Happy Friday! This is an essay on how to weave business in to social communication.
- What if rather than writing a blog entirely focused on you, and sharing links on your Facebook page directing fans to your blog.
- What if rather than using Twitter as a platform to pontificate.
- What if rather than using Instagram to share pictures of your product.
- What if rather than spending the majority of your time on social media trying to figure out the best way to get people to pay attention to your business.
- What if you turned everything around?
It is interesting to note that when you spend all your time talking about yourself and how wonderful you are, you are essentially telling people that you are your own biggest fan!
And, that is embarrassing.
No Cares About You
The truth is, no one cares about you or what you have to say about yourself in a business or marketing context.
If this sums up your social efforts to this point: Please stop. Just stop.
Unfortunately you are more likely to become one of those people who “gave social media a shot” but claims “it didn’t work for me” than to see any level of success.
- What if you took every last minute you have been using to promote your business socially and instead you became another’s biggest fan? Just think about that for a minute… what would this look like for you?
- What if you wrote a blog post that featured a local business professional who had a complimentary product to yours?
- What if your Facebook wall, Twitter timeline and Instagram feeds were flooded with endorsements for quality local businesses?
- What if at every opportunity you tried to make someone else look good instead of shamelessly promoting yourself?
Jayme Soulati from Soulati.com takes every Friday to feature a new blogger or contributor in something she calls “The Happy Friday Series.” The whole goal is to offer her platform to another in an attempt to broaden their social reach. What a great idea!
A Story From Personal Experience
I “joined the conversation” in 2010 and began my social media experience by listening to conversations on Twitter for months before engaging.
In that time, I identified 2 things:
- The people I liked following the most were those who added value to my timeline. They engaged with other local people, they shared information and were generally just all around approachable people.
- The people I really didn’t like were the people who spammed my timeline with self-promoting garbage.
My initial engagement strategy was to follow my city’s hashtag and engage with at least two new people each day.
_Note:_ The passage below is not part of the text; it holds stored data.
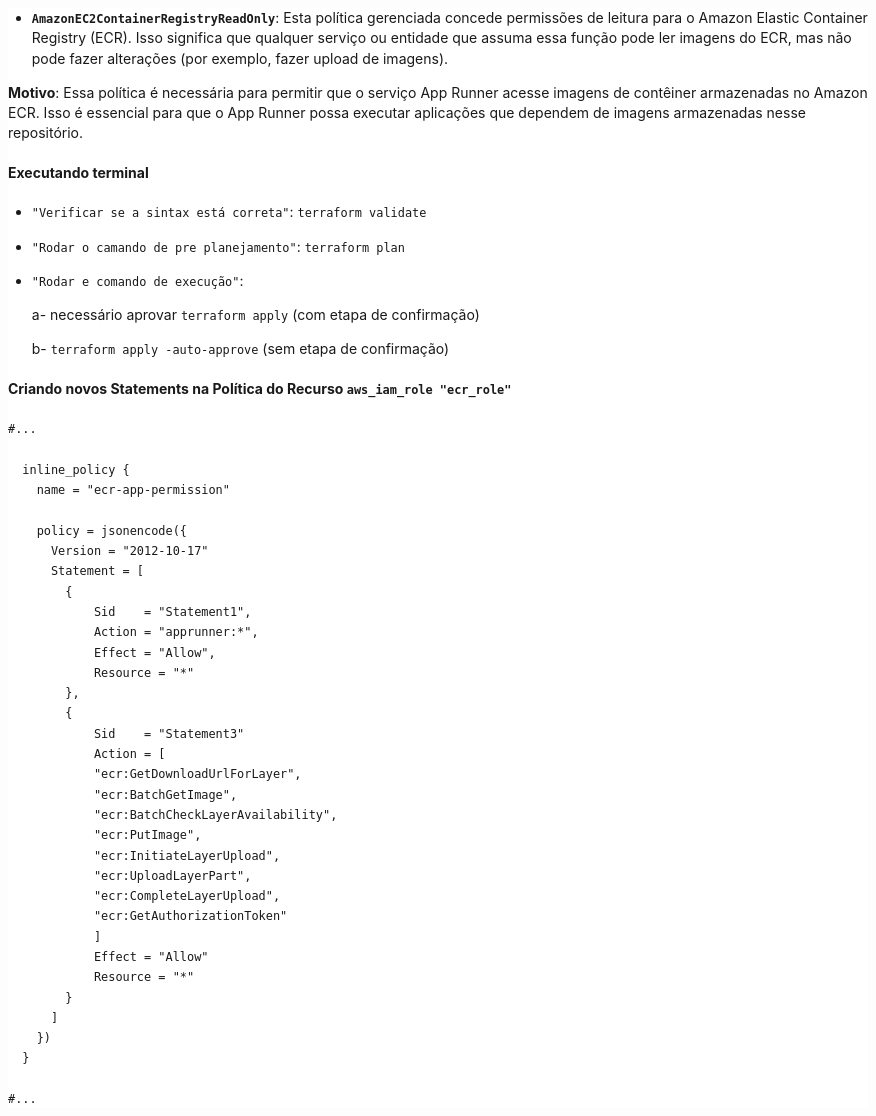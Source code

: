 - **`AmazonEC2ContainerRegistryReadOnly`**: Esta política gerenciada concede permissões de leitura para o Amazon Elastic Container Registry (ECR). Isso significa que qualquer serviço ou entidade que assuma essa função pode ler imagens do ECR, mas não pode fazer alterações (por exemplo, fazer upload de imagens).

**Motivo**: Essa política é necessária para permitir que o serviço App Runner acesse imagens de contêiner armazenadas no Amazon ECR. Isso é essencial para que o App Runner possa executar aplicações que dependem de imagens armazenadas nesse repositório.


#### Executando terminal 

- `"Verificar se a sintax está correta"`: `terraform validate`

- `"Rodar o camando de pre planejamento"`: `terraform plan`

- `"Rodar e comando de execução"`: 

    a- necessário aprovar
        `terraform apply` (com etapa de confirmação)

    b- `terraform apply -auto-approve` (sem etapa de confirmação)


#### Criando novos Statements na Política do Recurso `aws_iam_role "ecr_role"`

```
#...

  inline_policy {
    name = "ecr-app-permission"

    policy = jsonencode({
      Version = "2012-10-17"
      Statement = [
        {
            Sid    = "Statement1",
            Action = "apprunner:*",
            Effect = "Allow",
            Resource = "*"
        },
        {
            Sid    = "Statement3"
            Action = [
            "ecr:GetDownloadUrlForLayer",
            "ecr:BatchGetImage",
            "ecr:BatchCheckLayerAvailability",
            "ecr:PutImage",
            "ecr:InitiateLayerUpload",
            "ecr:UploadLayerPart",
            "ecr:CompleteLayerUpload",
            "ecr:GetAuthorizationToken"
            ]
            Effect = "Allow"
            Resource = "*"
        }
      ]
    })
  }

#...

```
Then it came, the tweet that would get me hooked on social media for business:
“Hey, I am new to #YQR, can anyone please recommend a place where I can buy Italian Syrups for my coffees #HELP!
As a man who is passionate about his coffee, I knew just the place.
“Absolutely, you have to go to Ambassador Coffee, the owner is a great guy, they will take good care of you”
I then sent along a Google map, followed her on twitter, she followed me and that was that. Two days later, she hits me with:
“Thanks so much for your help, I went to Ambassador, they were great, really appreciate it”
I replied with a “no problem” and out.
Now why is that exciting?
Well, as a mortgage broker, the DM I received 2 weeks later was social proof that being a nice guy actually makes for good business strategy.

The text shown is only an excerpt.